Era un piccolo villaggio che sorgeva su un promontorio tra le foci di due fiumi, il Lambro e il Mingardo a circa 1 Km da capo Palinuro a breve distanza dai comuni di Centola e Pisciotta.
Nel tempo subì ripetuti assalti e distruzioni ai quali non sempre riuscì a farvi fronte, nonostante la posizione strategica che l’avrebbe dovuto proteggere dalla incursioni nemiche. All’alba dell’11 giugno 1464 infatti, i pirati saraceni la rasero al suolo mettendo in fuga coloro che non furono presi come schiavi verso i paesi vicini dell’entroterra.
Oggi ne resta il ricordo e un paesaggio mozzafiato come solo quello dell’entroterra cilentano sa essere.

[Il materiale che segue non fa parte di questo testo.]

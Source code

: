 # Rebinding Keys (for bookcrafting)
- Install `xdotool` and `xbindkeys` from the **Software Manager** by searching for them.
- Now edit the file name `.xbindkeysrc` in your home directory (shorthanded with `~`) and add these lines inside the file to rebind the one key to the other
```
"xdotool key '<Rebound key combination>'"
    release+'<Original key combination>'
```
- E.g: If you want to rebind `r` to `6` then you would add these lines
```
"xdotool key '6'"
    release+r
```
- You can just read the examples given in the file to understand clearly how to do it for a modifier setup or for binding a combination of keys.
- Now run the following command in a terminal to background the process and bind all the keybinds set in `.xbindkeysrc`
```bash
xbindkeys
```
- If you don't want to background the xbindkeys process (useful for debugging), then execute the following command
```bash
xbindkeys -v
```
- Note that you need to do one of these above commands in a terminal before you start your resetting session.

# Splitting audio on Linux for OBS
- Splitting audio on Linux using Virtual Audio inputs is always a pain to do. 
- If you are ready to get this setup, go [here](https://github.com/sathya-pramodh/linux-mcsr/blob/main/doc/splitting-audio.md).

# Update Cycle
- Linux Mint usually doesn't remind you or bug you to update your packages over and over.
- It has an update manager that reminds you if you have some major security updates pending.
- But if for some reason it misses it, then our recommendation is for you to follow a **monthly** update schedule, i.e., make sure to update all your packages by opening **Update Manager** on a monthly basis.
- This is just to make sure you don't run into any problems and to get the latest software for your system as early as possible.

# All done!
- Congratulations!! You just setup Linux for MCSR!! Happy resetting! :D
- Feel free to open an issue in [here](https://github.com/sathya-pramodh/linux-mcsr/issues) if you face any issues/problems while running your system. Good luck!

A oriente di Palinuro, nel semicircolare ampio seno della Molpa, sull'omonima collina calcarea tra il basso corso del Lambro e la foce del Mingardo, anni fa vennero portati alla luce reperti di un villaggio indigeno, in rapporto con il mondo ellenico (Siris), che dopo la distruzione di Sibari (a. 510 a.c.) passò sotto I'influenza della vicina Velia. Anzi è da presumere che la foce del fiume Melphes sia stata, forse, uno dei punti di approdo del commercio foceo. Gli scavi archeologici, anni fa, rivelarono sul promontorio della Molpa una necropoli databile tra gli ultimi decenni del VI e i primi del V secolo a.C., resti di fortificazioni di un abitato con la sua acropoli nonché i resti di un centro del II secolo a.C. Nella necropoli si rinvennero corredi di vasi con decorazione geometrica di fabbricazione locale (area enotria) misti a vasi ionici e a qualche vaso attico. E poiché gli scavi eseguiti a Palinuro mostrarono identità di reperti con quelli di Molpa è possibile assegnare definitivamente i famosi tre incusi d'argento (di cui prima).

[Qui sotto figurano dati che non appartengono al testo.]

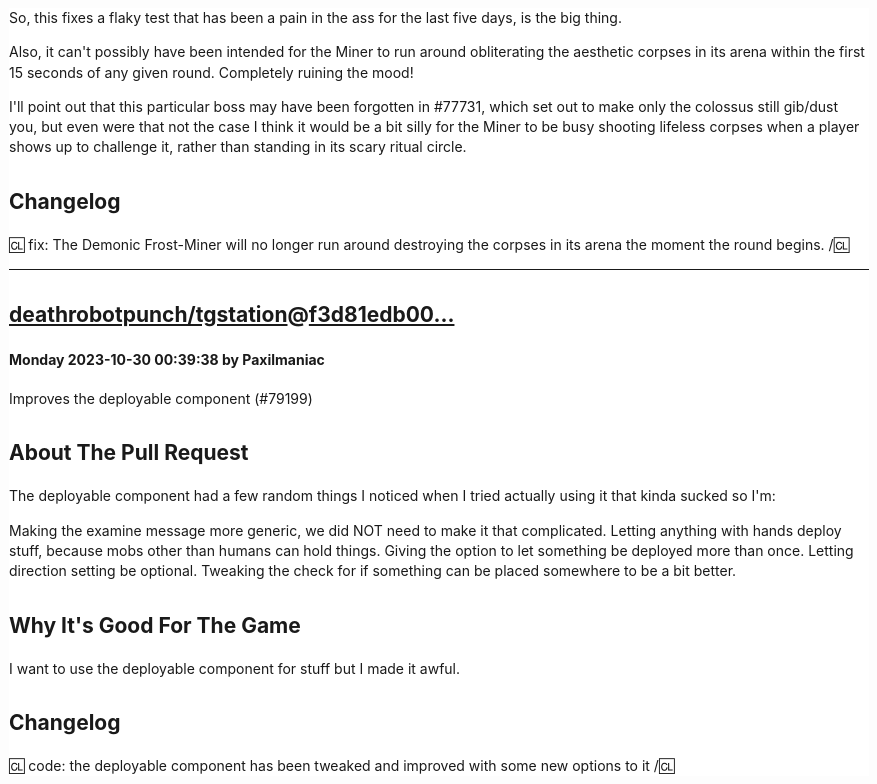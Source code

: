 So, this fixes a flaky test that has been a pain in the ass for the last
five days, is the big thing.

Also, it can't possibly have been intended for the Miner to run around
obliterating the aesthetic corpses in its arena within the first 15
seconds of any given round. Completely ruining the mood!

I'll point out that this particular boss may have been forgotten in
#77731, which set out to make only the colossus still gib/dust you, but
even were that not the case I think it would be a bit silly for the
Miner to be busy shooting lifeless corpses when a player shows up to
challenge it, rather than standing in its scary ritual circle.
## Changelog
:cl:
fix: The Demonic Frost-Miner will no longer run around destroying the
corpses in its arena the moment the round begins.
/:cl:

---
## [deathrobotpunch/tgstation](https://github.com/deathrobotpunch/tgstation)@[f3d81edb00...](https://github.com/deathrobotpunch/tgstation/commit/f3d81edb00b07160bc046ab0d79457e60aefba0e)
#### Monday 2023-10-30 00:39:38 by Paxilmaniac

Improves the deployable component (#79199)

## About The Pull Request

The deployable component had a few random things I noticed when I tried
actually using it that kinda sucked so I'm:

Making the examine message more generic, we did NOT need to make it that
complicated.
Letting anything with hands deploy stuff, because mobs other than humans
can hold things.
Giving the option to let something be deployed more than once.
Letting direction setting be optional.
Tweaking the check for if something can be placed somewhere to be a bit
better.
## Why It's Good For The Game

I want to use the deployable component for stuff but I made it awful.
## Changelog
:cl:
code: the deployable component has been tweaked and improved with some
new options to it
/:cl:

Del luogo mancano poi sicure notizie. È noto che Massimiano Ercole scelse come luogo di riposo, dopo la sua rinuncia all’impero, una villa in Lucania e l'Antonini assicura che questa villa era appunto sulla Molpa. Il Chronicon salernitanum dice di alcune famiglie romane in viaggio per l'Oriente furono portate dalla tempesta a Ragusa e poi giunsero a Molpa, da dove sarebbero ripartite per fondare Amalfi.

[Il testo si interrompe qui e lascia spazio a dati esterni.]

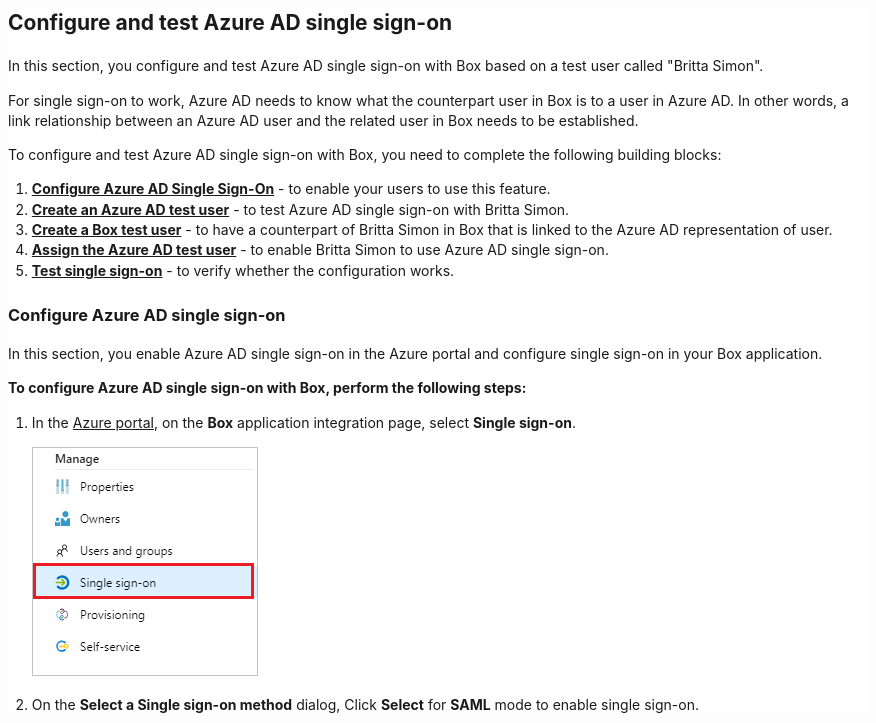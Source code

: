 ## Configure and test Azure AD single sign-on

In this section, you configure and test Azure AD single sign-on with Box based on a test user called "Britta Simon".

For single sign-on to work, Azure AD needs to know what the counterpart user in Box is to a user in Azure AD. In other words, a link relationship between an Azure AD user and the related user in Box needs to be established.

To configure and test Azure AD single sign-on with Box, you need to complete the following building blocks:

1. **[Configure Azure AD Single Sign-On](#configure-azure-ad-single-sign-on)** - to enable your users to use this feature.
2. **[Create an Azure AD test user](#create-an-azure-ad-test-user)** - to test Azure AD single sign-on with Britta Simon.
3. **[Create a Box test user](#create-a-box-test-user)** - to have a counterpart of Britta Simon in Box that is linked to the Azure AD representation of user.
4. **[Assign the Azure AD test user](#assign-the-azure-ad-test-user)** - to enable Britta Simon to use Azure AD single sign-on.
5. **[Test single sign-on](#test-single-sign-on)** - to verify whether the configuration works.

### Configure Azure AD single sign-on

In this section, you enable Azure AD single sign-on in the Azure portal and configure single sign-on in your Box application.

**To configure Azure AD single sign-on with Box, perform the following steps:**

1. In the [Azure portal](https://portal.azure.com/), on the **Box** application integration page, select **Single sign-on**.

    ![image](./media/box-tutorial/b1_b2_select_sso.png)

2. On the **Select a Single sign-on method** dialog, Click **Select** for **SAML** mode to enable single sign-on.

Mancano documenti del tempo. Solo nell'Antonini si accenna ad uno del 1033, nel quale sarebbe stata notizia di un piccolo monastero di benedettini nei pressi di Molpa (località “la Panta”) noto come «obedientiae sancte Caterinae». L'Antonini dice pure di un documento più antico (a. 908) che diceva del Melphes, noto come Rubicante, e di un naufragio nei pressi ai tempi di re Ruggiero, il quale avrebbe poi raso al suolo le mura per punire la popolazione che aveva osato ribellarsi al feudatario, un nipote del conte Rainolfo.
Certo è che sulla collina della Molpa vi erano un castrum distrutto dai saraceni e un castello di cui sono visibili i ruderi e del quale è notizia nei Registri Angioini.
Nel 1269 re Carlo I ordinò di avocare alla Regia Curia il castello della Molpa, con Camerota e S. Severino, tenuti dal milite Guglielmo Gagliardi. Nel 1554 il feudo, benché privo di abitanti, fu venduto da Carlo Caracciolo, con Pisciotta e Palinuro, a Sancio Martinez de Leyna. Egli trovò Palinuro e Molpa completamente deserti per la recente incursione dei pirati barbareschi: «la terra della Molpa che una volta era bella et fertile, tutta lavorata fino alla ripa del mare, fatta selvatica et sterile».